DIRECTIONS: Each entry below is to be copied out exactly and in full.

PROVIDED INFORMATION:
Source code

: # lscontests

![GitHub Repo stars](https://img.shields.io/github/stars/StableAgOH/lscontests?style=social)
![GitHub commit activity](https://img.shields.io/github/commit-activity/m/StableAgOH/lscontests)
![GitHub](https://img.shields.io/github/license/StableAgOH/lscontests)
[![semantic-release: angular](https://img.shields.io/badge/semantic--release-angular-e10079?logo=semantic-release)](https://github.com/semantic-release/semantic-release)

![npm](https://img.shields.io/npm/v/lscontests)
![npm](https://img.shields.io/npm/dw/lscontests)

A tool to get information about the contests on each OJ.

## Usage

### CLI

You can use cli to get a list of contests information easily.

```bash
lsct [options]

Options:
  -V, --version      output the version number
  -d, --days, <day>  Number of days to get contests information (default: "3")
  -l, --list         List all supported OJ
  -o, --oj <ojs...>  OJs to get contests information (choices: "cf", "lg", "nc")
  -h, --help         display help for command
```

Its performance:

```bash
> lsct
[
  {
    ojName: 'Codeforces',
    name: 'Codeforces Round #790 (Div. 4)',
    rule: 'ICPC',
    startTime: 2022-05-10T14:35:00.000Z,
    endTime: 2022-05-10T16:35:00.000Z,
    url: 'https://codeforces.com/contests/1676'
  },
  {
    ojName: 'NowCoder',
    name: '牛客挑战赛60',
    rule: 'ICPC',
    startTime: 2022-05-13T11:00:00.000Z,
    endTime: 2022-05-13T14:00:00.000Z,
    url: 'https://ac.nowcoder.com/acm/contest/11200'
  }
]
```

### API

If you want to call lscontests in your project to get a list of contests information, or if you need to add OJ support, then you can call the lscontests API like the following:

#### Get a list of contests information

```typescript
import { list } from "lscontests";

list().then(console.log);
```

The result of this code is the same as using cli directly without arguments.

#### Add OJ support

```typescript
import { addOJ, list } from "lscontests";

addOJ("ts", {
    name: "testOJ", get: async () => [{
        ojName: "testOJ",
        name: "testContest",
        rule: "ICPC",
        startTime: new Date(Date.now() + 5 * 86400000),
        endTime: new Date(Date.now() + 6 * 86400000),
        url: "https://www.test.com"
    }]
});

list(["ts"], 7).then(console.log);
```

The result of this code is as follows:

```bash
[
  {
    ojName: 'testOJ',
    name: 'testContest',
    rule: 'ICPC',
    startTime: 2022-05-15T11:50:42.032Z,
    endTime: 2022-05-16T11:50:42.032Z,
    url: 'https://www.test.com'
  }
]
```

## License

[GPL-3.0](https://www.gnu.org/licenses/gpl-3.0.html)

EXERCISE SOLUTION:
Source code

: # lscontests

![GitHub Repo stars](https://img.shields.io/github/stars/StableAgOH/lscontests?style=social)
![GitHub commit activity](https://img.shields.io/github/commit-activity/m/StableAgOH/lscontests)
![GitHub](https://img.shields.io/github/license/StableAgOH/lscontests)
[![semantic-release: angular](https://img.shields.io/badge/semantic--release-angular-e10079?logo=semantic-release)](https://github.com/semantic-release/semantic-release)

![npm](https://img.shields.io/npm/v/lscontests)
![npm](https://img.shields.io/npm/dw/lscontests)

A tool to get information about the contests on each OJ.

## Usage

### CLI

You can use cli to get a list of contests information easily.

```bash
lsct [options]

Options:
  -V, --version      output the version number
  -d, --days, <day>  Number of days to get contests information (default: "3")
  -l, --list         List all supported OJ
  -o, --oj <ojs...>  OJs to get contests information (choices: "cf", "lg", "nc")
  -h, --help         display help for command
```

Its performance:

```bash
> lsct
[
  {
    ojName: 'Codeforces',
    name: 'Codeforces Round #790 (Div. 4)',
    rule: 'ICPC',
    startTime: 2022-05-10T14:35:00.000Z,
    endTime: 2022-05-10T16:35:00.000Z,
    url: 'https://codeforces.com/contests/1676'
  },
  {
    ojName: 'NowCoder',
    name: '牛客挑战赛60',
    rule: 'ICPC',
    startTime: 2022-05-13T11:00:00.000Z,
    endTime: 2022-05-13T14:00:00.000Z,
    url: 'https://ac.nowcoder.com/acm/contest/11200'
  }
]
```

### API

If you want to call lscontests in your project to get a list of contests information, or if you need to add OJ support, then you can call the lscontests API like the following:

#### Get a list of contests information

```typescript
import { list } from "lscontests";

list().then(console.log);
```

The result of this code is the same as using cli directly without arguments.

#### Add OJ support

```typescript
import { addOJ, list } from "lscontests";

addOJ("ts", {
    name: "testOJ", get: async () => [{
        ojName: "testOJ",
        name: "testContest",
        rule: "ICPC",
        startTime: new Date(Date.now() + 5 * 86400000),
        endTime: new Date(Date.now() + 6 * 86400000),
        url: "https://www.test.com"
    }]
});

list(["ts"], 7).then(console.log);
```

The result of this code is as follows:

```bash
[
  {
    ojName: 'testOJ',
    name: 'testContest',
    rule: 'ICPC',
    startTime: 2022-05-15T11:50:42.032Z,
    endTime: 2022-05-16T11:50:42.032Z,
    url: 'https://www.test.com'
  }
]
```

## License

[GPL-3.0](https://www.gnu.org/licenses/gpl-3.0.html)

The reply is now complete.